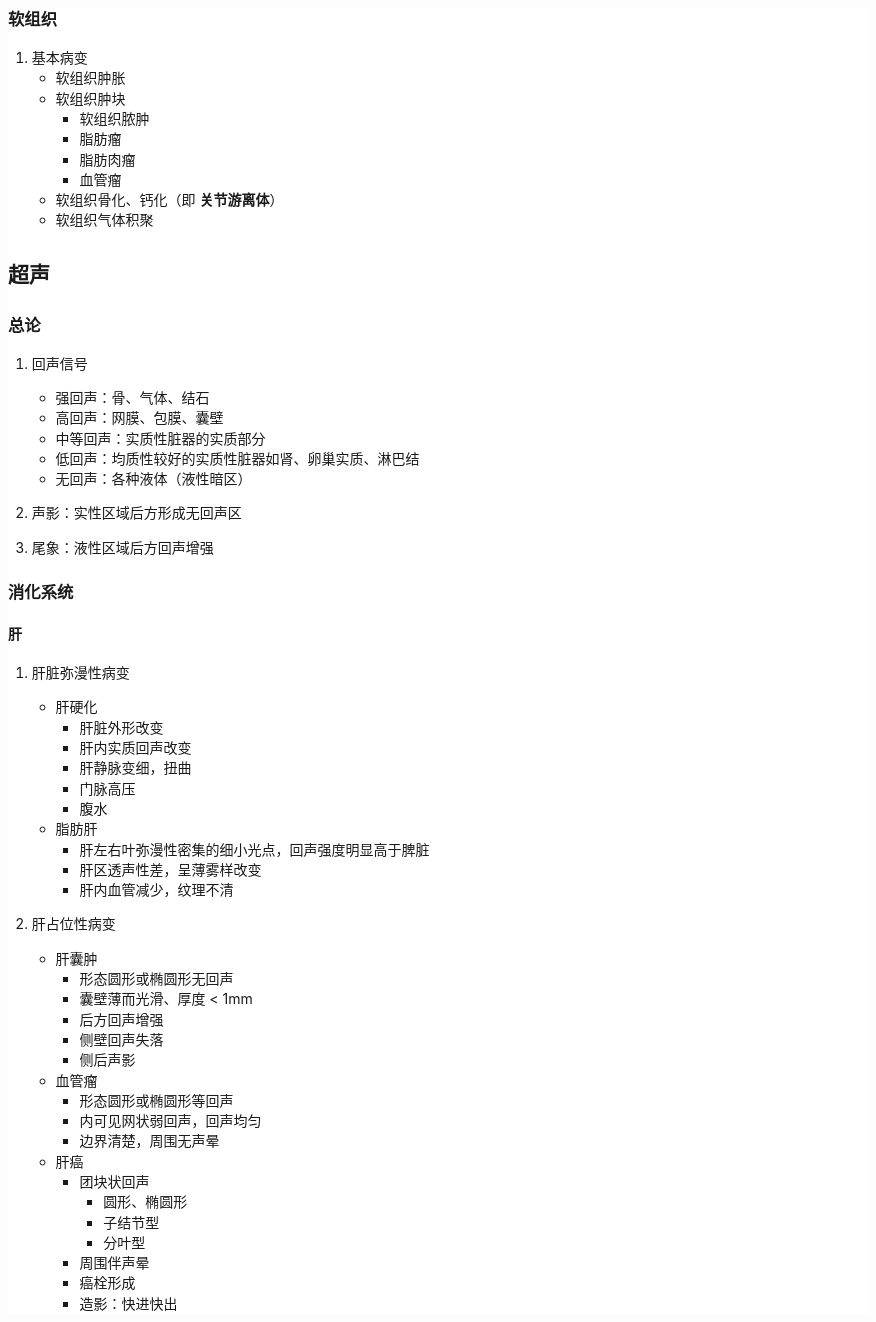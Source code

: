 ### 软组织
1. 基本病变
    - 软组织肿胀
    - 软组织肿块
        - 软组织脓肿
        - 脂肪瘤
        - 脂肪肉瘤
        - 血管瘤
    - 软组织骨化、钙化（即 **关节游离体**）
    - 软组织气体积聚


## 超声
### 总论
1. 回声信号
    - 强回声：骨、气体、结石
    - 高回声：网膜、包膜、囊壁
    - 中等回声：实质性脏器的实质部分
    - 低回声：均质性较好的实质性脏器如肾、卵巢实质、淋巴结
    - 无回声：各种液体（液性暗区）

1. 声影：实性区域后方形成无回声区
1. 尾象：液性区域后方回声增强

### 消化系统
#### 肝
1. 肝脏弥漫性病变
    - 肝硬化
        - 肝脏外形改变
        - 肝内实质回声改变
        - 肝静脉变细，扭曲
        - 门脉高压
        - 腹水
    - 脂肪肝
        - 肝左右叶弥漫性密集的细小光点，回声强度明显高于脾脏
        - 肝区透声性差，呈薄雾样改变
        - 肝内血管减少，纹理不清

1. 肝占位性病变
    - 肝囊肿
        - 形态圆形或椭圆形无回声
        - 囊壁薄而光滑、厚度 &lt; 1mm
        - 后方回声增强
        - 侧壁回声失落
        - 侧后声影
    - 血管瘤
        - 形态圆形或椭圆形等回声
        - 内可见网状弱回声，回声均匀
        - 边界清楚，周围无声晕
    - 肝癌 <!-- IMPORTANT -->
        - 团块状回声
            - 圆形、椭圆形
            - 子结节型
            - 分叶型
        - 周围伴声晕
        - 癌栓形成
        - 造影：快进快出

◆ WORK REQUEST ◆
Everything in the material above must be repeated exactly, apart from its pictures.

◆ SOLUTION FOR THIS EXERCISE ◆
Source code

: ### 软组织
1. 基本病变
    - 软组织肿胀
    - 软组织肿块
        - 软组织脓肿
        - 脂肪瘤
        - 脂肪肉瘤
        - 血管瘤
    - 软组织骨化、钙化（即 **关节游离体**）
    - 软组织气体积聚


## 超声
### 总论
1. 回声信号
    - 强回声：骨、气体、结石
    - 高回声：网膜、包膜、囊壁
    - 中等回声：实质性脏器的实质部分
    - 低回声：均质性较好的实质性脏器如肾、卵巢实质、淋巴结
    - 无回声：各种液体（液性暗区）

1. 声影：实性区域后方形成无回声区
1. 尾象：液性区域后方回声增强

### 消化系统
#### 肝
1. 肝脏弥漫性病变
    - 肝硬化
        - 肝脏外形改变
        - 肝内实质回声改变
        - 肝静脉变细，扭曲
        - 门脉高压
        - 腹水
    - 脂肪肝
        - 肝左右叶弥漫性密集的细小光点，回声强度明显高于脾脏
        - 肝区透声性差，呈薄雾样改变
        - 肝内血管减少，纹理不清

1. 肝占位性病变
    - 肝囊肿
        - 形态圆形或椭圆形无回声
        - 囊壁薄而光滑、厚度 &lt; 1mm
        - 后方回声增强
        - 侧壁回声失落
        - 侧后声影
    - 血管瘤
        - 形态圆形或椭圆形等回声
        - 内可见网状弱回声，回声均匀
        - 边界清楚，周围无声晕
    - 肝癌 <!-- IMPORTANT -->
        - 团块状回声
            - 圆形、椭圆形
            - 子结节型
            - 分叶型
        - 周围伴声晕
        - 癌栓形成
        - 造影：快进快出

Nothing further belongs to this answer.